Serpent’s Tail 2002 , 318 pages , £12.00 , PB
What would happen if, as a writer of hardboiled fiction (for the uninitiated this is like tough detective stuff or other machismo and slang drenched literature), you ditched the novels and short stories and turned to Hollywood as an outlet for your talents? That’s the question that Woody Haut addresses as he traces the careers of a number of writers who have dallied with the big studio machines, from the 1930s to the present day.
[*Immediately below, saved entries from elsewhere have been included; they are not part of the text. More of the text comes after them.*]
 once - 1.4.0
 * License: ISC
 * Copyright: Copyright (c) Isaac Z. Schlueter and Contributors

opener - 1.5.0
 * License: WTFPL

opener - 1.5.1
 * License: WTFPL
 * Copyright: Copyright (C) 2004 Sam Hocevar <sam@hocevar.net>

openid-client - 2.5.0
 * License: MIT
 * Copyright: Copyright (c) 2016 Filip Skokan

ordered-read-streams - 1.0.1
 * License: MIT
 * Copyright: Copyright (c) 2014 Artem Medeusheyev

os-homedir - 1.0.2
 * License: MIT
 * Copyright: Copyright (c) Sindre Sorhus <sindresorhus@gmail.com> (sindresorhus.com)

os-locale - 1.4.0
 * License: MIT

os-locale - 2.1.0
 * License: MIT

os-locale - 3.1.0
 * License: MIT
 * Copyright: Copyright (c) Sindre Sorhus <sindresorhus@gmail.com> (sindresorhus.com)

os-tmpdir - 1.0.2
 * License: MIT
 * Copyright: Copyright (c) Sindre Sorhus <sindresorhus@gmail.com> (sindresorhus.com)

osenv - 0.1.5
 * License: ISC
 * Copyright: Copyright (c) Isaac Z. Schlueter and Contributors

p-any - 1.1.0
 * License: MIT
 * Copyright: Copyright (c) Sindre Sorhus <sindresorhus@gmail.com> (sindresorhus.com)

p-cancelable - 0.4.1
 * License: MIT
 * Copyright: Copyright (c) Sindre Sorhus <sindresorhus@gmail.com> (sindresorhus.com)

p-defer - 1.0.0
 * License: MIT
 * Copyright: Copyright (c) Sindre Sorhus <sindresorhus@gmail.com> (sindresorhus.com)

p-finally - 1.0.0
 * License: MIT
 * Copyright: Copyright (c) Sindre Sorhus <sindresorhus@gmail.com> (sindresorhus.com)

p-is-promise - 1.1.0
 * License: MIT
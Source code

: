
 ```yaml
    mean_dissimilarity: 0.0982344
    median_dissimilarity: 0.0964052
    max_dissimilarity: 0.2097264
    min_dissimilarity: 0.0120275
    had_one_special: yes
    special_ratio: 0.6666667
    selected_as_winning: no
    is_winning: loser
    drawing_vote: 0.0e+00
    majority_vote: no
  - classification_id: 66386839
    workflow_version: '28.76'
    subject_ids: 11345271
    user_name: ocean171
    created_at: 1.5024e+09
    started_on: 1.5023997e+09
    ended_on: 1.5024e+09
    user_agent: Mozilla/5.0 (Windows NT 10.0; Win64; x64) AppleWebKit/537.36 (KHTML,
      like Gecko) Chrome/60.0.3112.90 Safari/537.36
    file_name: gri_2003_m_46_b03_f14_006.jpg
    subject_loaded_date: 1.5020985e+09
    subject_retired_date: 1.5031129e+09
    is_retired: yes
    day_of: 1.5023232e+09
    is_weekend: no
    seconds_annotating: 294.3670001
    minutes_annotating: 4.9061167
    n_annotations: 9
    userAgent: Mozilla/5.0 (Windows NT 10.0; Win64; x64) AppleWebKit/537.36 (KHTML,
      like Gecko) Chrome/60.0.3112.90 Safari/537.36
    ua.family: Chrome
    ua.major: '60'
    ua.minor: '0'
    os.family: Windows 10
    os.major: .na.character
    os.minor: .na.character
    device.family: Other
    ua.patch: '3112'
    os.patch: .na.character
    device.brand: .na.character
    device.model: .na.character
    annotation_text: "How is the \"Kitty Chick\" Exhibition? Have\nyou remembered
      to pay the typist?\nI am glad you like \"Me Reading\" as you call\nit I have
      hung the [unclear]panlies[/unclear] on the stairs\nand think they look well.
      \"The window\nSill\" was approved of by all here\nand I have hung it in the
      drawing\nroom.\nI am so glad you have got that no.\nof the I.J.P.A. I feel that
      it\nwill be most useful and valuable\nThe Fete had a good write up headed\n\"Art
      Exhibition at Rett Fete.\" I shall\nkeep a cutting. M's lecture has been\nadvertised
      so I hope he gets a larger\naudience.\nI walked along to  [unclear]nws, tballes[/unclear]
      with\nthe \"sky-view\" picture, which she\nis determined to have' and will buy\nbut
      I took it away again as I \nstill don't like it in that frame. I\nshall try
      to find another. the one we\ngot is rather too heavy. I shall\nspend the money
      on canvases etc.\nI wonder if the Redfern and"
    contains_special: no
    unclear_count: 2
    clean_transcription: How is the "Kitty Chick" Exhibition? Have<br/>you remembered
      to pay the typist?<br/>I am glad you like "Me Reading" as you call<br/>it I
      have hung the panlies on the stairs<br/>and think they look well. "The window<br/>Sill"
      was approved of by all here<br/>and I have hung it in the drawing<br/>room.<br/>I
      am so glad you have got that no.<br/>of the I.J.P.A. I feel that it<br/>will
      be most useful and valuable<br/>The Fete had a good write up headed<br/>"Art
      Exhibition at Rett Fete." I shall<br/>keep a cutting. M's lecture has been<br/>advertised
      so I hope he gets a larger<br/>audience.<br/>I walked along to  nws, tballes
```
It’s a good concept. The writer, after all, provides the bones of the cinema experience and is often overlooked in auteur or star based criticism. Similarly, in the literary field, the screenwriter is often looked down upon as somehow inferior to their published novelist counterparts so that criticism of, say, Raymond Chandler tends to focus on his novels rather than the extensive work he did in Tinseltown. In some senses this is fair enough – the screenwriter’s work is often compromised, re-written and diluted before production begins, and often well into shooting too. But screenwriting is an important part of an author’s work (in many cases) and Haut digs up the experiences of a number of key players. So how do they fare? Well if the earlier chapters are a key indication then not very well! Tales of (normally) alcoholism, despair and unacceptable behaviour rub shoulders with unusual sexual proclivities and anger at the way their work is ripped apart by their employers. There are tales of production lines, the ones who escaped, the writers’ hierarchies and wage settlements, of the creation of the Screen Writer’s Guild and the McCarthy witch hunts. Fortunately for the sane (but not always so interesting to read) by the time you reach contemporary writers (such as Eddie Bunker) the tone shifts from writers despairing at the desecration of their work, to a much more “c’est la vie” attitude. This is not to say that their lives are any less interesting on a personal level, they just know it’s a game.
Haut generally treats his subject by conveying facts in a fairly detached manner. This means the book rarely sensationalises its subjects – a laudable aim, but those after more lurid descriptions of descents into madness and sordid behaviour should look elsewhere. A lot of ground is covered in a relatively small space leaving the reader curious for more detail; perhaps covering a shorter list of writers would have allowed a greater empathy between the reader and the book’s subjects.
Any Cop?: A fascinating read, if occasionally staid, that will hopefully result in more books on the subject.